ASC 820 defines fair value as the price
that would be received upon sale of an asset or paid to transfer a liability in an orderly transaction between market participants
at the measurement date. Additionally, ASC 820 requires the use of valuation techniques that maximize the use of observable inputs
and minimize the use of unobservable inputs. These inputs are prioritized below:
Level 1:
|
Inputs are unadjusted quoted prices in active markets for identical assets or liabilities available at the measurement date.
|
Level 2:
|
Inputs are unadjusted quoted prices for similar assets and liabilities in active markets, quoted prices for identical or similar assets and liabilities in markets that are not active, inputs other then quoted prices that are observable, and inputs derived from or corroborated by observable market data.
|
Level 3:
|
Inputs are unobservable inputs which reflect the reporting entity’s own assumptions on what assumptions the market participants would use in pricing the asset or liability based on the best available information.
|
There were no transfers between level 1,
level 2 or level 3 measurements for the year ended December 31, 2012.
As of December 31, 2012, none of the Company’s
nonfinancial assets or liabilities was measured at fair value on a nonrecurring basis.
Cash
and cash equivalents, accounts due from and to related parties, other payables and accrued expenses are carried at cost on
the balance sheets and the carrying amount approximates their fair value because of the short-term nature of these financial instruments.
Cash and Cash Equivalents
Cash
and cash equivalents include cash on hand, deposits in banks with maturities of three months or less, and all highly liquid investments
which are unrestricted as to withdrawal or use, and which have original maturities of three months or less at the time of purchase.
The
Company maintains cash deposits in financial institutions or state-owned banks within the PRC that are not covered by insurance.
Non-performance by these institutions could expose the Company to losses. To date, the Company has not experienced any losses in
such accounts.
Property and equipment
Property
and equipment are stated at cost less accumulated depreciation. Depreciation is computed using the straight-line method over the
following estimated useful lives:
Computer equipment
|
3-5 years
|
Leasehold improvements
|
3 years
|
Furniture and fixtures
|
3-5 years
|
Expenditures
for maintenance and repairs are expensed as incurred.

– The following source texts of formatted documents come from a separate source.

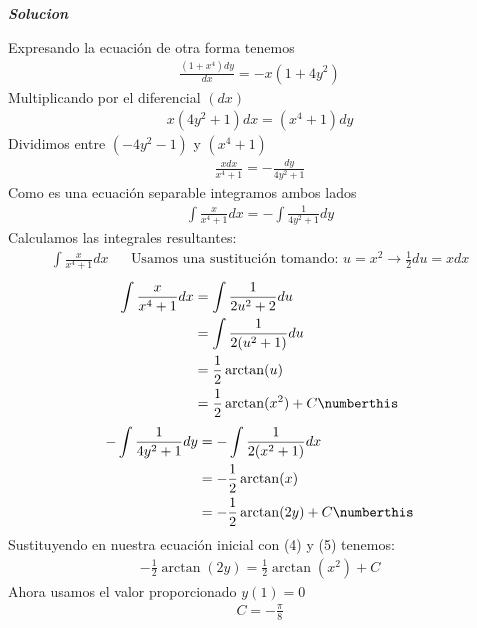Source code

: \begin{enumerate}
\begin{enumerate}
\textit{ \textbf{Solucion}}
    
    Expresando la ecuación de otra forma tenemos
    \begin{align*}
        \frac{(1+x^{4})dy}{dx}=-x(1+4y^{2})
    \end{align*}
    Multiplicando por el diferencial $(dx)$
    \begin{align*}
        x(4y^{2}+1)dx = (x^{4}+1)dy
    \end{align*}
    Dividimos entre $(-4y^{2}-1)$ y $(x^{4}+1)$
    \begin{align*}
        \frac{xdx}{x^{4}+1}=-\frac{dy}{4y^{2}+1}
    \end{align*}
    Como es una ecuación separable integramos ambos lados
    \begin{align*}
        \int \frac{x}{x^{4}+1}dx = -\int \frac{1}{4y^{2}+1}dy 
    \end{align*}
    Calculamos las integrales resultantes:
    \begin{align*}
        \int \frac{x}{x^{4}+1}dx
        & & \text{Usamos una sustitución tomando: } u=x^{2}\rightarrow \frac{1}{2}du =xdx
    \end{align*}
    \begin{align*}
        \int \frac{x}{x^{4}+1} dx & = \int \frac{1}{2u^{2}+2} du\\
        & = \int \frac{1}{2(u^{2}+1)}du\\
        & = \frac{1}{2}\arctan (u)\\
        & = \frac{1}{2}\arctan (x^{2}) + C \numberthis
    \end{align*}
    \begin{align*}
        - \int \frac{1}{4y^{2}+1}dy & = - \int \frac{1}{2(x^{2}+1)}dx\\
        & = -\frac{1}{2}\arctan (x)\\
        & = -\frac{1}{2}\arctan (2y) + C \numberthis
    \end{align*}
    Sustituyendo en nuestra ecuación inicial con (4) y (5) tenemos:
\begin{align*}
    - \frac{1}{2}\arctan (2y)= \frac{1}{2}\arctan (x^{2})+C
\end{align*}
Ahora usamos el valor proporcionado $y(1)=0$
\begin{align*}
    C= - \frac{\pi}{8}
\end{align*}
\end{enumerate}
\end{enumerate}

Gain or loss on the disposal of property and equipment is the difference
between the net sales proceeds and the carrying amount of the relevant assets and is recognized in the consolidated statements
of operations and comprehensive income.
Revenue recognition
The Company currently provides online game
services in the PRC and recognizes revenue in accordance to the criteria of ASC subtopic 605 (“ASC 605”), Revenue Recognition
when persuasive evidence of an arrangement exists, the service has been rendered, the sales price is fixed or determinable, and
collectability is reasonably assured. Online game revenues include our MMOG operations and Co-operation Web-based game revenues.
MMOG operations
The Company operates Massively Multiplayer
Online Role-Playing Games (“MMORPG”) under a free-to-play model. The online game revenue derives from the sale of in-game
virtual items and revenue was recognized pursuant to the item-based revenue model.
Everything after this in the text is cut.